Richard B. Russell Dam is a concrete-gravity and embankment dam located on the Savannah River at the border of South Carolina and Georgia, creating Richard B. Russell Lake. The dam was built by the U.S. Army Corps of Engineers between 1974 and 1985 for the purposes of flood control, hydroelectricity, recreation, additional stream flow regulation, water supply, and fish and wildlife management. The concrete structure of the dam spans 1904 ft and rises 210 ft above the riverbed, housing a hydro-power plant with an installed 600 MW capacity. The Richard B. Russell Dam is the final large dam completed by the U.S. Army Corps in the Savannah River Basin and lies 30 miles downstream from the Hartwell Dam (1962) and 37 mi upstream from the J. Strom Thurmond Dam (1954).

==History and construction==
The Flood Control Act of 1966 authorized construction of a new reservoir on the Savannah River to be named Trotters Shoals Lake and Dam. The lake and dam were renamed in 1987 after Georgia senator Richard Brevard Russell Jr. in the same bill that also renamed Clarks Hill Lake to Lake Strom Thurmond. Construction on the new dam began in 1974 and filling of the lake began in October 1983. The lake reached full pool in December 1984 and the original power plant of four 75 MW conventional turbine-generators went online in January 1985. In 1992, the addition of four 75 MW reversible pump-turbine units was completed, giving the dam a pumped-storage hydroelectricity capability.

==Dam characteristics==
The dam has a total length of 5224 ft with its concrete section making up 1,904 feet of that length. The concrete section is flanked on both sides by earthen-embankment dams that total 3320 ft long. The concrete section houses the power plant and spillway of the dam. The spillway contains ten-50 × 45 ft tainter gates that help regulate the reservoir level along with controlling flooding.

==Power plant==
The powerhouse is 690 ft long and contains eight 75 MW generators. Four generators are conventional turbines and another four are reversible turbines. With the four-reversible turbines, the dam can be used for pumped-storage hydroelectricity by pumping water that is discharged downstream back into the reservoir; essentially reusing water.

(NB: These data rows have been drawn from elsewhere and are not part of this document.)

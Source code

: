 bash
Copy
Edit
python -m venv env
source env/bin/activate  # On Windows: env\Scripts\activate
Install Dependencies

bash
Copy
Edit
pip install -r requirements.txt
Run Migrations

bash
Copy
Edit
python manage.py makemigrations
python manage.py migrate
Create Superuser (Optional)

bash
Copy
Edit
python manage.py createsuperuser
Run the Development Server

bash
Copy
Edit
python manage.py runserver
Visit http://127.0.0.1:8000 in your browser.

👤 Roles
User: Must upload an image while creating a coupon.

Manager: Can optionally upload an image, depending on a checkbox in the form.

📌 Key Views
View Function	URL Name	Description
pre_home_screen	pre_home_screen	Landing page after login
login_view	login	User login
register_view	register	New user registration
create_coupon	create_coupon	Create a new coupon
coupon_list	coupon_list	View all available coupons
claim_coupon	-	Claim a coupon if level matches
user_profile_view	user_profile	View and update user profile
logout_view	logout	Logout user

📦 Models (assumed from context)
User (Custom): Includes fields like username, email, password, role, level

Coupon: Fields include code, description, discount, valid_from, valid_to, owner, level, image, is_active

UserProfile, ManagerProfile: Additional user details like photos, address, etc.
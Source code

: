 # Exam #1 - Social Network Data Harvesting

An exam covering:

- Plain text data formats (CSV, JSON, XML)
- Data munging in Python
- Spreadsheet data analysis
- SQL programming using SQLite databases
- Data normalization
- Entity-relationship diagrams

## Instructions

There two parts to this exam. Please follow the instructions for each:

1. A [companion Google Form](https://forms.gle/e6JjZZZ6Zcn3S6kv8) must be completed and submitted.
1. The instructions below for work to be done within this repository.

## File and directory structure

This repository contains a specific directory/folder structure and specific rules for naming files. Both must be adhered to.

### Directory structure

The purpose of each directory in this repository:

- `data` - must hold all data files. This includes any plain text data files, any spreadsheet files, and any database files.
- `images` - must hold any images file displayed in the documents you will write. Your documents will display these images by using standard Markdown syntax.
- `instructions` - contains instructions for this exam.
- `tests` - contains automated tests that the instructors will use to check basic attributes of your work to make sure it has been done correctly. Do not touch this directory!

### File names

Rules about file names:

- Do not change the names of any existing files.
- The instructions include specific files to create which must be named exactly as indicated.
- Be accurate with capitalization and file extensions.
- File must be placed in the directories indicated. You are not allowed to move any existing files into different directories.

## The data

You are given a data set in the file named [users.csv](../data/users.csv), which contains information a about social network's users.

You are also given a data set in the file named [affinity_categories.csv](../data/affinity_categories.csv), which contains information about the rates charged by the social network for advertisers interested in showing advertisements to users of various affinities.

Since the Russell Dam is primarily a peaking facility, the reversible pump-turbines pump water from the backwaters of Lake Thurmond into Lake Russell during off-peak hours when electricity is cheap and demand is low. During periods of high power demand, the water is released to generate electricity. Power produced by the dam is managed by the Southeastern Power Administration.